Take up as much space as you want

“We teach girls to shrink themselves, to make themselves smaller. We say to girls, you can have ambition, but not too much. You should aim to be successful, but not too successful. Otherwise, you would threaten the man[...] We raise girls to see each other as competitors not for jobs or accomplishments, which I think can be a good thing, but for the attention of men.”
-- Nigerian novelist Chimamanda Ngozi Adichie

You may recognize the above quote -- possibly from the background of a Beyoncé song, maybe you've read it online, or even heard it quoted in the context of feminism (which it has been more and more as the conversation about gendered social conditioning has come to the forefront of our social commentary which is beyond awesome). I'm from the Beyoncé camp; I'm sure I've come across this quote before in my literature classes at some point, but it was never given the proper attention it deserved until I heard it booming over a screaming crowd at the VMAs. It struck a chord with me. A booming chord.

We teach girls to shrink themselves. It wasn't until fairly recently that I realized just how true this is, and I was immediately able to come up with multiple scenarios in my own experiences in which this was true. For the entirety of my life, I've been concerning myself with taking up as little space as possible. I apologize when I haven't done anything wrong. It's a knee-jerk instinct that I'm quietly trying to work on. I use conciliatory language like "just" (see above) or language that undermines my own ideas like "I think..." or "In my opinion..." I step out of the way on a sidewalk when someone else is approaching me, even if they see me coming too -- I'm always the first to move.

This pattern of thinking and behaving reminds me still of a poem I heard waaaay back in 2013 from Lily Myers called -- get this! -- "Shrinking Woman." In the poem, which was first presented (to my knowledge) at a slam poetry event, Myers excavates the idea that women are socialized to grow inward while men are encouraged to grow outward. We shrink while they bloom.

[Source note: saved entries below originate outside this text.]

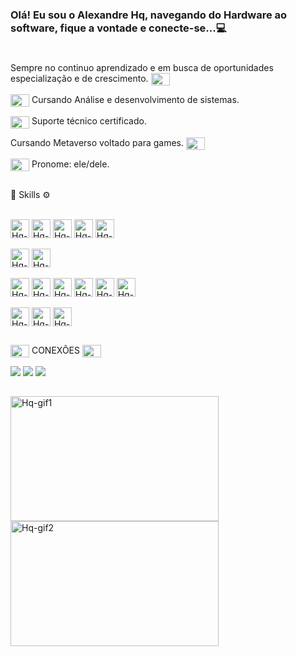 ### Olá! Eu sou o Alexandre Hq, navegando do Hardware ao software, fique a vontade e conecte-se...💻
<p align="center">

#

 Sempre no continuo aprendizado e em busca de oportunidades especialização e de crescimento. <img align="center" alt="Hq-gif2" height="20" width="30" src=https://gifs.eco.br/wp-content/uploads/2022/09/gifs-de-foguete-9.gif img/>

 <img align="center" alt="Hq-gif2" height="20" width="30" src=https://cdn.dribbble.com/users/660830/screenshots/5641330/ezgif.com-video-to-gif__2_.gif img/>    Cursando Análise e desenvolvimento de sistemas.
   
<img align="center" alt="Hq-gif2" height="20" width="30" src=https://www.imagensanimadas.com/data/media/273/chave-imagem-animada-0032.gif img/>   Suporte técnico certificado.

Cursando Metaverso voltado para games. <img align="center" alt="Hq-gif2" height="20" width="30" src=https://media1.giphy.com/media/v1.Y2lkPTc5MGI3NjExdjI4eWp3bjNtMmtrNHp1ZWNsZjRhbDJvaTNwMnY2Zm42cDJwc2Y4cSZlcD12MV9pbnRlcm5hbF9naWZfYnlfaWQmY3Q9Zw/NDqgfaIchB1ra/giphy.gif img/> 

<img align="center" alt="Hq-gif2" height="20" width="30" src=https://media2.giphy.com/media/v1.Y2lkPTc5MGI3NjExcjVlaWhidzgzN215NnRnNWtsN3YwcHFydmM3cGVoN3BpNmZoaGlqdiZlcD12MV9pbnRlcm5hbF9naWZfYnlfaWQmY3Q9cw/7NOOSwLqNqyzTJIDIh/giphy.gif img/>  Pronome: ele/dele. 

 ##
 
🧠 Skills ⚙️
   
  <div style="display: inline_block"><br>
   
   <img align="center" alt="Hq-java" height="30" src="https://img.shields.io/badge/Java-ED8B00?style=for-the-badge&logo=java&logoColor=white">
  
  <img align="center" alt="Hq-Js" height="30" src="https://img.shields.io/badge/JavaScript-F7DF1E?style=for-the-badge&logo=javascript&logoColor=black">
        
  <img align="center" alt="Hq-HTML" height="30" src="https://img.shields.io/badge/HTML5-E34F26?style=for-the-badge&logo=html5&logoColor=white">
   
  <img align="center" alt="Hq-CSS" height="30" src="https://img.shields.io/badge/CSS3-1572B6?style=for-the-badge&logo=css3&logoColor=white">
        
  <img align="center" alt="Hq-MySQL" height="30" src="https://img.shields.io/badge/MySQL-00000F?style=for-the-badge&logo=mysql&logoColor=white">
  
  </div>

  <div style="display: inline_block"><br>
  
  <img align="center" alt="Hq-Eclipse" height="30" src="https://img.shields.io/badge/Eclipse-2C2255?style=for-the-badge&logo=eclipse&logoColor=white">
  
  
  
  <img align="center" alt="Hq-VSCode" height="30" src="https://img.shields.io/badge/Visual_Studio_Code-0078D4?style=for-the-badge&logo=visual%20studio%20code&logoColor=white">
  
  </div>
  
  <div style="display: inline_block"><br>
  

  <img align="center" alt="Hq-LinuxMint" height="30" src="https://img.shields.io/badge/Linux_Mint-87CF3E?style=for-the-badge&logo=linux-mint&logoColor=white">
  <img align="center" alt="Hq-ArchLinux" height="30" src= "https://img.shields.io/badge/Arch_Linux-1793D1?style=for-the-badge&logo=arch-linux&logoColor=white">

   <img align="center" alt="Hq-Win" height="30" src= "https://img.shields.io/badge/Windows-0078D6?style=for-the-badge&logo=windows&logoColor=white">
   <img align="center" alt="Hq-POWERSHELL" height="30" src="https://img.shields.io/badge/powershell-5391FE?style=for-the-badge&logo=powershell&logoColor=white">
   <img align="center" alt="Hq-CMD" height="30" src="https://img.shields.io/badge/windows%20terminal-4D4D4D?style=for-the-badge&logo=windows%20terminal&logoColor=white">
   <img align="center" alt="Hq-Win" height="30" src= "https://img.shields.io/badge/Microsoft_Office-D83B01?style=for-the-badge&logo=microsoft-office&logoColor=white"> 

  </div>

  <div style="display: inline_block"><br>
  <img align="center" alt="Hq-Canva" height="30" src="https://img.shields.io/badge/Canva-%2300C4CC.svg?&style=for-the-badge&logo=Canva&logoColor=white">
          
  <img align="center" alt="Hq-PS" height="30" src="https://img.shields.io/badge/Adobe%20Photoshop-31A8FF?style=for-the-badge&logo=Adobe%20Photoshop&logoColor=black">


  <img align="center" alt="Hq-Trello" height="30" src="https://img.shields.io/badge/Trello-0052CC?style=for-the-badge&logo=trello&logoColor=white">
</div>


</div>

 ##
 
  <img align="center" alt="Hq-gif2" height="20" width="30" src=https://media2.giphy.com/media/v1.Y2lkPTc5MGI3NjExemw1ajgxdXJ3b2F1NTdlamgwbGdxcGpwdXFmcXQ4bHZzcHozZnNtNiZlcD12MV9pbnRlcm5hbF9naWZfYnlfaWQmY3Q9cw/YqhHDzKEcEXTSpXlK9/giphy.gif img/> CONEXÔES <img align="center" alt="Hq-gif2" height="20" width="30" src=https://gifs.eco.br/wp-content/uploads/2021/09/imagens-e-gifs-de-vire-o-celular-25.gif img/>
   
 <div>

 <a href="https://www.linkedin.com/in/alexandre-hq/" target="_blank"><img src="https://img.shields.io/badge/-LinkedIn-%230077B5?style=for-the-badge&logo=linkedin&logoColor=white" target="_blank"></a>
   <a href="https://discord.com/channels/@AlexandreHq9106" target="_blank"><img src="https://img.shields.io/badge/Discord-7289DA?style=for-the-badge&logo=discord&logoColor=white" target="_blank"></a>
 <a href = "mailto:alexandrehenriquehq10@gmail.com"><img src="https://img.shields.io/badge/Gmail-D14836?style=for-the-badge&logo=gmail&logoColor=white"></a> 
  
</div>

 ##

 <img align="center" alt="Hq-gif1" height="200" width="333" src=https://github.com/AlexandreHQ10/AlexandreHQ10/assets/88166141/d54262bc-9557-4774-b74a-8e8d9d3860ac img/> <img align="center" alt="Hq-gif2" height="200" width="333" src=https://github.com/AlexandreHQ10/AlexandreHQ10/assets/88166141/fdad3f12-3f7c-4d98-aeba-b5b0f0e70e2f img/>

<!--
<div>
  <a href="https://github.com/AlexandreHQ10">
  <img height="150em" src="https://github-readme-stats.vercel.app/api?username=AlexandreHQ10&show_icons=true&theme=merko&include_all_commits=true&count_private=true"/>
  <img height="150em" src="https://github-readme-stats.vercel.app/api/top-langs/?username=AlexandreHQ10&layout=compact&langs_count=168&theme=tokyonight"/>
</div>
-->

Since then, dozens of studies have been published backing up this notion. There was one study I recall about the frequency with which women apologize. Turns out women apologize more than men, mostly because they feel they have something to apologize for more often than men do. In negotiations over salaries or promotions, women tend to underscore their achievements while men have a tendency to overstate theirs (The Atlantic, "The Confidence Gap"). Another study was focused on an even smaller detail that may go unnoticed: the fact that women tend to take up less room/sit compressed on public transportation while men tend to sprawl. Think about how many girls you've seen sitting cross-legged on the subway compared to men sitting with legs wide open, often taking up more than one seat.
It’s fairly typical for women to fold into themselves making room for others in public spaces, while many men seem comfortable splaying themselves out. Where did this behavior come from, asks Soraya Chemaly? (x)
Women have literally been conditioned to become small and unobtrusive. We don't want to be seen as a burden. Always, we are conscious of the space we displace and those we may inconvenience.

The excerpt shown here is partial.